All I Know, I Learned From Watching TV
The local PBS stations are usually referred to as "Educational TV." Thing is, we can all learn a little something from virtually any TV show- granted, maybe not what they were wanting us to learn. Here, then, is a short, randomly-selected list of the Things I've Learned From Television:
The important news is usually in the crawl.
In space you can still hear practically everything.
Colors are far more deep and vivid in Miami than any other city with a CSI lab.
NEVER say "What can possibly go wrong?" The universe tends to take such questions as a personal challenge. (Same goes for "How can things possibly get any worse?")
In fact, just standing next to someone saying these things can be hazardous to your lifespan.
If you don't care your mercenaries can't hit a target five feet away with four machine guns and a half ton of bullets; you just want to put a smile on the ghost of Rube Goldberg... then yes, maybe you can hire The A-Team.
Car tires always squeal when you take off in a hurry- even on a dirt road.
Glass-topped tables are bad news- before the hour is up something- most likely someone- will be thrown through it.
There's a big difference between hiring a Technical Advisor, and actually listening to him.
You can get to be the ace reporter for a major metropolitan newspaper even if you're so inobservant that you can't even recognize your own partner if he takes off his glasses.
Then again, no one in Smallville ever seems to take notice of Clark flaunting his powers.
When finding some injured and near death, strike a dramatic pose and look concerned for a minute or two before calling for paramedics.
If all the cages in the biology lab are torn open, and fragments of the researchers are strewn around, I'm forgetting the mission orders to find out what happened and finding the nearest exit pretty damned pronto!!
Radiation causes superpowers. Okay, sometimes sickness, and more often growing to giant proportions, but usually superpowers.
The same government that can't hide the slightest hint of scandal in the White House can still keep secret deep, dark conspiracies that span the entire globe for centuries- or even millennia.
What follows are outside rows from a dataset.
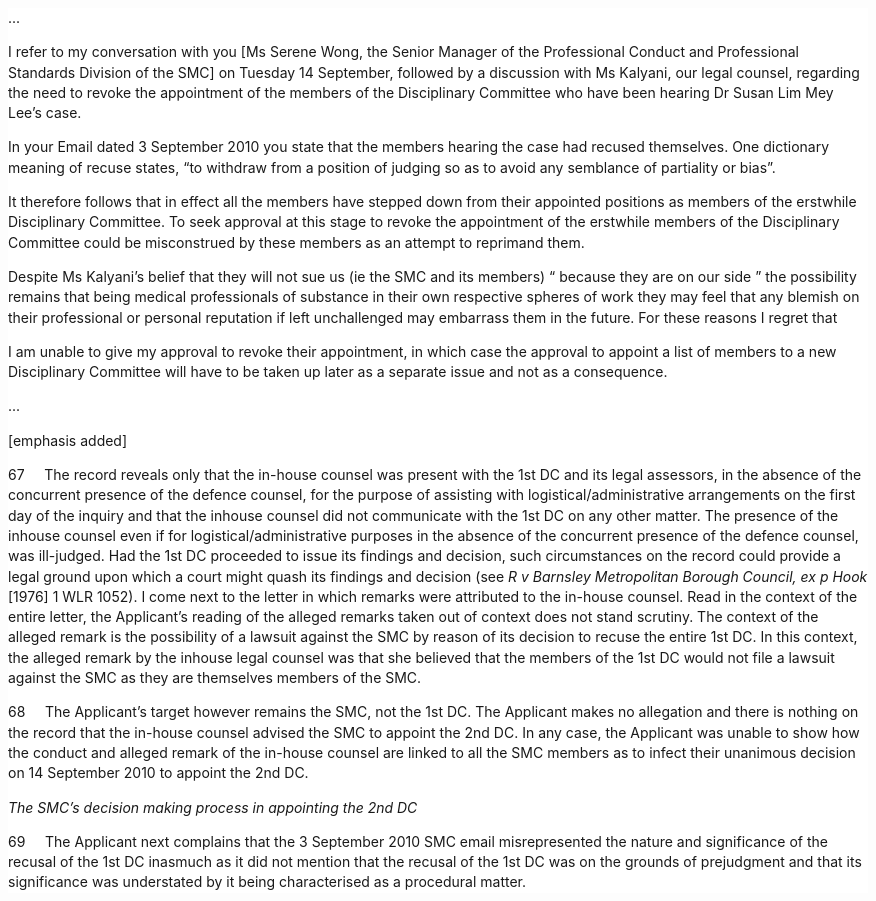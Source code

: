  ... 

 I refer to my conversation with you [Ms Serene Wong, the Senior Manager of the Professional Conduct and Professional Standards Division of the SMC] on Tuesday 14 September, followed by a discussion with Ms Kalyani, our legal counsel, regarding the need to revoke the appointment of the members of the Disciplinary Committee who have been hearing Dr Susan Lim Mey Lee’s case. 

 In your Email dated 3 September 2010 you state that the members hearing the case had recused themselves. One dictionary meaning of recuse states, “to withdraw from a position of judging so as to avoid any semblance of partiality or bias”. 

 It therefore follows that in effect all the members have stepped down from their appointed positions as members of the erstwhile Disciplinary Committee. To seek approval at this stage to revoke the appointment of the erstwhile members of the Disciplinary Committee could be misconstrued by these members as an attempt to reprimand them. 

 Despite Ms Kalyani’s belief that they will not sue us (ie the SMC and its members) “ because they are on our side ” the possibility remains that being medical professionals of substance in their own respective spheres of work they may feel that any blemish on their professional or personal reputation if left unchallenged may embarrass them in the future. For these reasons I regret that 


 I am unable to give my approval to revoke their appointment, in which case the approval to appoint a list of members to a new Disciplinary Committee will have to be taken up later as a separate issue and not as a consequence. 

 ... 

 [emphasis added] 

67     The record reveals only that the in-house counsel was present with the 1st DC and its legal assessors, in the absence of the concurrent presence of the defence counsel, for the purpose of assisting with logistical/administrative arrangements on the first day of the inquiry and that the inhouse counsel did not communicate with the 1st DC on any other matter. The presence of the inhouse counsel even if for logistical/administrative purposes in the absence of the concurrent presence of the defence counsel, was ill-judged. Had the 1st DC proceeded to issue its findings and decision, such circumstances on the record could provide a legal ground upon which a court might quash its findings and decision (see _R v Barnsley Metropolitan Borough Council, ex p Hook_ [1976] 1 WLR 1052). I come next to the letter in which remarks were attributed to the in-house counsel. Read in the context of the entire letter, the Applicant’s reading of the alleged remarks taken out of context does not stand scrutiny. The context of the alleged remark is the possibility of a lawsuit against the SMC by reason of its decision to recuse the entire 1st DC. In this context, the alleged remark by the inhouse legal counsel was that she believed that the members of the 1st DC would not file a lawsuit against the SMC as they are themselves members of the SMC. 

68     The Applicant’s target however remains the SMC, not the 1st DC. The Applicant makes no allegation and there is nothing on the record that the in-house counsel advised the SMC to appoint the 2nd DC. In any case, the Applicant was unable to show how the conduct and alleged remark of the in-house counsel are linked to all the SMC members as to infect their unanimous decision on 14 September 2010 to appoint the 2nd DC. 

_The SMC’s decision making process in appointing the 2nd DC_ 

69     The Applicant next complains that the 3 September 2010 SMC email misrepresented the nature and significance of the recusal of the 1st DC inasmuch as it did not mention that the recusal of the 1st DC was on the grounds of prejudgment and that its significance was understated by it being characterised as a procedural matter.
Any DNA that enters your body will alter your cellular structure in mere minutes- an hour or so, tops.
When a blue Police Box is there that wasn't there yesterday, get out of town now- or, at least, up your insurance.
If someone actually needs to be reminded to run away from the alligator/monster/psycho killer, just forget them- they're the one stupid enough they wind up getting other people killed.
The important news is usually in the crawl.
In space you can still hear practically everything.
Colors are far more deep and vivid in Miami than any other city with a CSI lab.
NEVER say "What can possibly go wrong?" The universe tends to take such questions as a personal challenge. (Same goes for "How can things possibly get any worse?")
In fact, just standing next to someone saying these things can be hazardous to your lifespan.
If you don't care your mercenaries can't hit a target five feet away with four machine guns and a half ton of bullets; you just want to put a smile on the ghost of Rube Goldberg... then yes, maybe you can hire The A-Team.
Car tires always squeal when you take off in a hurry- even on a dirt road.
Glass-topped tables are bad news- before the hour is up something- most likely someone- will be thrown through it.
There's a big difference between hiring a Technical Advisor, and actually listening to him.
You can get to be the ace reporter for a major metropolitan newspaper even if you're so inobservant that you can't even recognize your own partner if he takes off his glasses.
Then again, no one in Smallville ever seems to take notice of Clark flaunting his powers.
When finding some injured and near death, strike a dramatic pose and look concerned for a minute or two before calling for paramedics.
If all the cages in the biology lab are torn open, and fragments of the researchers are strewn around, I'm forgetting the mission orders to find out what happened and finding the nearest exit pretty damned pronto!!
Radiation causes superpowers. Okay, sometimes sickness, and more often growing to giant proportions, but usually superpowers.
The same government that can't hide the slightest hint of scandal in the White House can still keep secret deep, dark conspiracies that span the entire globe for centuries- or even millennia.
Any DNA that enters your body will alter your cellular structure in mere minutes- an hour or so, tops.
When a blue Police Box is there that wasn't there yesterday, get out of town now- or, at least, up your insurance.
If someone actually needs to be reminded to run away from the alligator/monster/psycho killer, just forget them- they're the one stupid enough they wind up getting other people killed.


















Celebrity Obsession
Great list. Young virgins should also beware. If they decide to finally sleep with their boyfriends, they'll probably be hacked to death in a gruesome manner very shortly thereafter.
If you're a little on the plain side and you discover that the hottest guy in school is suddenly paying attention to you, it's probably because he's made a bet with his friends that he can make you into the prom queen. But don't be upset because he will surely fall in love with you anyway and dump his Miss USA type girlfriend.